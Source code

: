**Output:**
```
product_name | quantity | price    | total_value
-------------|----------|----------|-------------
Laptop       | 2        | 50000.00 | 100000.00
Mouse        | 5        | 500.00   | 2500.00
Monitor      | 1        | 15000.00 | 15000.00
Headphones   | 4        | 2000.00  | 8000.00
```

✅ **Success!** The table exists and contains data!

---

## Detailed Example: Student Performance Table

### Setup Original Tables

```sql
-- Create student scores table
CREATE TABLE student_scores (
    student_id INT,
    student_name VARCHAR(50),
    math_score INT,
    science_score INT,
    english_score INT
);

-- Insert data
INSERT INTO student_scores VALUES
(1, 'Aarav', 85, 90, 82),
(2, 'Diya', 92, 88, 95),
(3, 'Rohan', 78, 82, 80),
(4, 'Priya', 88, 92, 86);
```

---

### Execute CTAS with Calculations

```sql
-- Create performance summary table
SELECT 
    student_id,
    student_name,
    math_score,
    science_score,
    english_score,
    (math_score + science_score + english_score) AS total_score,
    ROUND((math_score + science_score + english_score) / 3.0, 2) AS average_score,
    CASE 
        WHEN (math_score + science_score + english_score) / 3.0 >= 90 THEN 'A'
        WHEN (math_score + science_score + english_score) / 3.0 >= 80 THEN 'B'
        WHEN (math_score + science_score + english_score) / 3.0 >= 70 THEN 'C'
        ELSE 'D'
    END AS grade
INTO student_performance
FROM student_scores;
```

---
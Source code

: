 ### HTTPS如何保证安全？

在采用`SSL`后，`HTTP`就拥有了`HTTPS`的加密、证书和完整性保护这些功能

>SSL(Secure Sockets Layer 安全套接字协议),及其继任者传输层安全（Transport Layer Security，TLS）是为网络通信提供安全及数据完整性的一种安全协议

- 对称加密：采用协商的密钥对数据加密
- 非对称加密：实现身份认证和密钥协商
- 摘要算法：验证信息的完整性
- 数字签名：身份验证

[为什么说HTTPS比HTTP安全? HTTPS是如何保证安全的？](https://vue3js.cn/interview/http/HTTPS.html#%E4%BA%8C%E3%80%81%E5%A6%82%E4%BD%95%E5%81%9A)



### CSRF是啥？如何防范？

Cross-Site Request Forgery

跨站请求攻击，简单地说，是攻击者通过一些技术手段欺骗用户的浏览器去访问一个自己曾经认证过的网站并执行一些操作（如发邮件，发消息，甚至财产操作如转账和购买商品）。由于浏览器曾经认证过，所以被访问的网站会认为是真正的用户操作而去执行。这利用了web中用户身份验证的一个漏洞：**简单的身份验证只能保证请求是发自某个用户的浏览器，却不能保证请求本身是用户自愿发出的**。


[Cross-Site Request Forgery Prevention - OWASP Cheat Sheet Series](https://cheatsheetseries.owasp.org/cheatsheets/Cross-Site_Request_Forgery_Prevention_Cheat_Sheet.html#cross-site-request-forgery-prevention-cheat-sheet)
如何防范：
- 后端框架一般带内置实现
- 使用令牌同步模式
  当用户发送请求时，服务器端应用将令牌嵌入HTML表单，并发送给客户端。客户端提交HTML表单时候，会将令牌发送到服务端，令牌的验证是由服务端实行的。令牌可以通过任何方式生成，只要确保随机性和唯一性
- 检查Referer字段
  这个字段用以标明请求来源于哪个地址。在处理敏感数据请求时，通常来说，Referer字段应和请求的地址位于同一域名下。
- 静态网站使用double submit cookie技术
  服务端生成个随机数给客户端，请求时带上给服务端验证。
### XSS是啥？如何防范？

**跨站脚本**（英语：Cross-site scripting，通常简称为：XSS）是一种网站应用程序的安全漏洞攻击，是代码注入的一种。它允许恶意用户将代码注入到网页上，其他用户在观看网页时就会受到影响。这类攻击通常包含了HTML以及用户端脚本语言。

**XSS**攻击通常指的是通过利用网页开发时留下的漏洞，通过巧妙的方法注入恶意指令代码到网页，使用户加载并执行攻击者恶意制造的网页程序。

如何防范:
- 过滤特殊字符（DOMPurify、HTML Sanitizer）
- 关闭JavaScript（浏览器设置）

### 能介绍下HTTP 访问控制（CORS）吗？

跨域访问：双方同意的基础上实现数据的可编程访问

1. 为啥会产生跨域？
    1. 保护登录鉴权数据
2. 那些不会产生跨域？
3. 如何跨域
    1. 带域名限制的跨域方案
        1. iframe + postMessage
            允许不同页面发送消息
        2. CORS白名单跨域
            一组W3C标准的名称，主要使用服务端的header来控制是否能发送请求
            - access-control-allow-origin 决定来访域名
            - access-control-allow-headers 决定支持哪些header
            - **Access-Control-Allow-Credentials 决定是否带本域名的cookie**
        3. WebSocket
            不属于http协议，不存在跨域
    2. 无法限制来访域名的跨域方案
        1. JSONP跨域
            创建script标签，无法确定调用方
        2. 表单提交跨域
☆ ☆ ☆
** Work item **
Look through the material for "data". Copy each line that has it.

** Answer box **
✅ **Success!** The table exists and contains data!
-- Insert data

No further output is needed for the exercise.